Thursday, May 19, 2011

Nostalgia: Sometimes it's good, sometimes it's, well...Not.

I visited my high school for the first time in a while on Tuesday.  I went with some of my friends; we made a date of it, really.  We like to go back occasionally, to see what's new, to visit some of our favorite teachers, a few friends that had yet to graduate.

But what I had failed to take into account was that I had just come from IU. My entire high school holds maybe five hundred people - the freshman class at IU has about 10,000 members.  IU's campus is larger than my entire town.  IU has restaurants, movie theatres, concert halls, auditoriums.  My town has one four way stop and no stop light, a tiny donut shop, a general store that might be older than the town.

I walked through the front doors, and it felt weird to be back.  I hadn't realized how small everything was until I had experienced something bigger than anything I had yet seen - or at least lived in.  It's not small in a particularly unpleasant way, though.  It's small-town small, country small.  Bordered by farmland and grass. Not quite big enough to have its own Football team.

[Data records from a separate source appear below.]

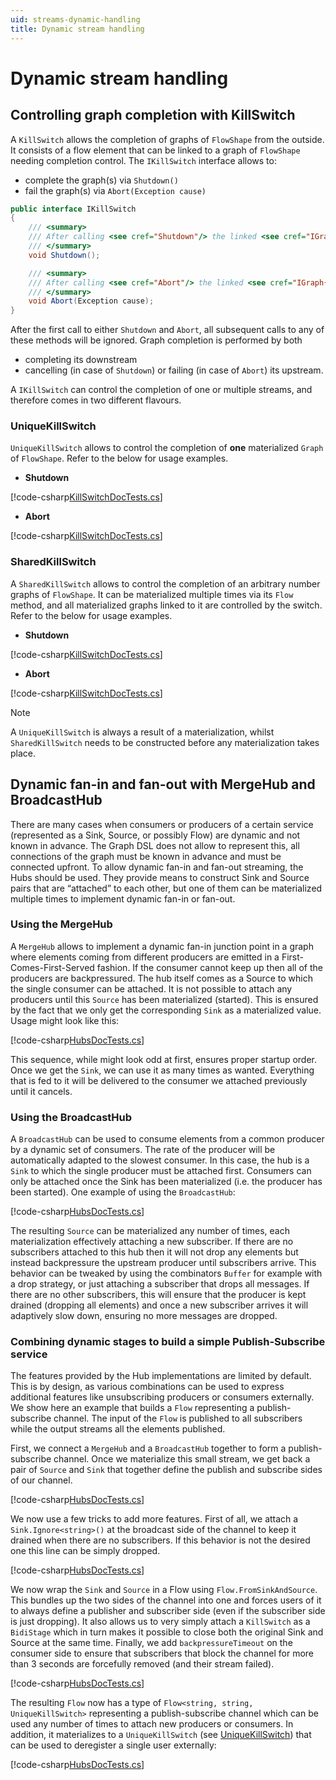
 ```yaml
---
uid: streams-dynamic-handling
title: Dynamic stream handling
---
```


# Dynamic stream handling

## Controlling graph completion with KillSwitch

A `KillSwitch` allows the completion of graphs of `FlowShape` from the outside. It consists of a flow element that
can be linked to a graph of `FlowShape` needing completion control. The `IKillSwitch` interface allows to:

* complete the graph(s) via `Shutdown()`
* fail the graph(s) via `Abort(Exception cause)`

```C#
public interface IKillSwitch
{
    /// <summary>
    /// After calling <see cref="Shutdown"/> the linked <see cref="IGraph{TShape}"/>s of <see cref="FlowShape{TIn,TOut}"/> are completed normally.
    /// </summary>
    void Shutdown();

    /// <summary>
    /// After calling <see cref="Abort"/> the linked <see cref="IGraph{TShape}"/>s of <see cref="FlowShape{TIn,TOut}"/> are failed.
    /// </summary>
    void Abort(Exception cause);
}
```

After the first call to either `Shutdown` and `Abort`, all subsequent calls to any of these methods will
be ignored. Graph completion is performed by both

* completing its downstream
* cancelling (in case of `Shutdown`) or failing (in case of `Abort`) its upstream.

A `IKillSwitch` can control the completion of one or multiple streams, and therefore comes in two different flavours.

### UniqueKillSwitch

``UniqueKillSwitch`` allows to control the completion of **one** materialized ``Graph`` of ``FlowShape``. Refer to the
below for usage examples.

* **Shutdown**

[!code-csharp[KillSwitchDocTests.cs](../../examples/DocsExamples/Streams/KillSwitchDocTests.cs?name=unique-shutdown)]

* **Abort**

[!code-csharp[KillSwitchDocTests.cs](../../examples/DocsExamples/Streams/KillSwitchDocTests.cs?name=unique-abort)]

### SharedKillSwitch

A `SharedKillSwitch` allows to control the completion of an arbitrary number graphs of `FlowShape`. It can
be materialized multiple times via its `Flow` method, and all materialized graphs linked to it are controlled
by the switch. Refer to the below for usage examples.

* **Shutdown**

[!code-csharp[KillSwitchDocTests.cs](../../examples/DocsExamples/Streams/KillSwitchDocTests.cs?name=shared-shutdown)]

* **Abort**

[!code-csharp[KillSwitchDocTests.cs](../../examples/DocsExamples/Streams/KillSwitchDocTests.cs?name=shared-abort)]

> [!NOTE]
> A `UniqueKillSwitch` is always a result of a materialization, whilst `SharedKillSwitch` needs to be constructed before any materialization takes place.

## Dynamic fan-in and fan-out with MergeHub and BroadcastHub

There are many cases when consumers or producers of a certain service (represented as a Sink, Source, or possibly Flow) are dynamic and not known in advance. The Graph DSL does not allow to represent this, all connections of the graph must be known in advance and must be connected upfront. To allow dynamic fan-in and fan-out streaming, the Hubs should be used. They provide means to construct Sink and Source pairs that are “attached” to each other, but one of them can be materialized multiple times to implement dynamic fan-in or fan-out.

### Using the MergeHub
A `MergeHub` allows to implement a dynamic fan-in junction point in a graph where elements coming from different producers are emitted in a First-Comes-First-Served fashion. If the consumer cannot keep up then all of the producers are backpressured. The hub itself comes as a Source to which the single consumer can be attached. It is not possible to attach any producers until this `Source` has been materialized (started). This is ensured by the fact that we only get the corresponding `Sink` as a materialized value. Usage might look like this:

[!code-csharp[HubsDocTests.cs](../../examples/DocsExamples/Streams/HubsDocTests.cs?name=merge-hub)]

This sequence, while might look odd at first, ensures proper startup order. Once we get the `Sink`, we can use it as many times as wanted. Everything that is fed to it will be delivered to the consumer we attached previously until it cancels.

### Using the BroadcastHub

A `BroadcastHub` can be used to consume elements from a common producer by a dynamic set of consumers. The rate of the producer will be automatically adapted to the slowest consumer. In this case, the hub is a `Sink` to which the single producer must be attached first. Consumers can only be attached once the Sink has been materialized (i.e. the producer has been started). One example of using the `BroadcastHub`:

[!code-csharp[HubsDocTests.cs](../../examples/DocsExamples/Streams/HubsDocTests.cs?name=broadcast-hub)]

The resulting `Source` can be materialized any number of times, each materialization effectively attaching a new subscriber. If there are no subscribers attached to this hub then it will not drop any elements but instead backpressure the upstream producer until subscribers arrive. This behavior can be tweaked by using the combinators `Buffer` for example with a drop strategy, or just attaching a subscriber that drops all messages. If there are no other subscribers, this will ensure that the producer is kept drained (dropping all elements) and once a new subscriber arrives it will adaptively slow down, ensuring no more messages are dropped.

### Combining dynamic stages to build a simple Publish-Subscribe service

The features provided by the Hub implementations are limited by default. This is by design, as various combinations can be used to express additional features like unsubscribing producers or consumers externally. We show here an example that builds a `Flow` representing a publish-subscribe channel. The input of the `Flow` is published to all subscribers while the output streams all the elements published.

First, we connect a `MergeHub` and a `BroadcastHub` together to form a publish-subscribe channel. Once we materialize this small stream, we get back a pair of `Source` and `Sink` that together define the publish and subscribe sides of our channel.

[!code-csharp[HubsDocTests.cs](../../examples/DocsExamples/Streams/HubsDocTests.cs?name=pub-sub-1)]

We now use a few tricks to add more features. First of all, we attach a `Sink.Ignore<string>()` at the broadcast side of the channel to keep it drained when there are no subscribers. If this behavior is not the desired one this line can be simply dropped.

[!code-csharp[HubsDocTests.cs](../../examples/DocsExamples/Streams/HubsDocTests.cs?name=pub-sub-2)]

We now wrap the `Sink` and `Source` in a Flow using `Flow.FromSinkAndSource`. This bundles up the two sides of the channel into one and forces users of it to always define a publisher and subscriber side (even if the subscriber side is just dropping). It also allows us to very simply attach a `KillSwitch` as a `BidiStage` which in turn makes it possible to close both the original Sink and Source at the same time. Finally, we add `backpressureTimeout` on the consumer side to ensure that subscribers that block the channel for more than 3 seconds are forcefully removed (and their stream failed).

[!code-csharp[HubsDocTests.cs](../../examples/DocsExamples/Streams/HubsDocTests.cs?name=pub-sub-3)]

The resulting `Flow` now has a type of `Flow<string, string, UniqueKillSwitch>` representing a publish-subscribe channel which can be used any number of times to attach new producers or consumers. In addition, it materializes to a `UniqueKillSwitch` (see [UniqueKillSwitch](xref:streams-dynamic-handling#uniquekillswitch)) that can be used to deregister a single user externally:

[!code-csharp[HubsDocTests.cs](../../examples/DocsExamples/Streams/HubsDocTests.cs?name=pub-sub-4)]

And you'd think, with a place that small, you'd recognize somebody.  But, with the exception of the friends we went to see and the few people I had classes with, no one there was familiar.  They were the new freshmen coming in from junior high, the sophomores that were just young enough to be unrecognizable, and even the juniors and seniors I knew because they are friends with my brother.

I realized, while I was there, that my class was gone. We were scattered to the wind.  We were off doing our own things, trying to pass college, trying to get jobs, trying to be something someday, and the school was forgetting us.

The teachers remembered, though.  Some of them had us for all four years of high school, and some of them taught our parents.  They would remember us long after the freshmen forgot about us; after our names were scribbled out of textbooks; after our faces in the class photo, all seventy of us, were unrecognizable to other students.

I hope we gave them something good to remember.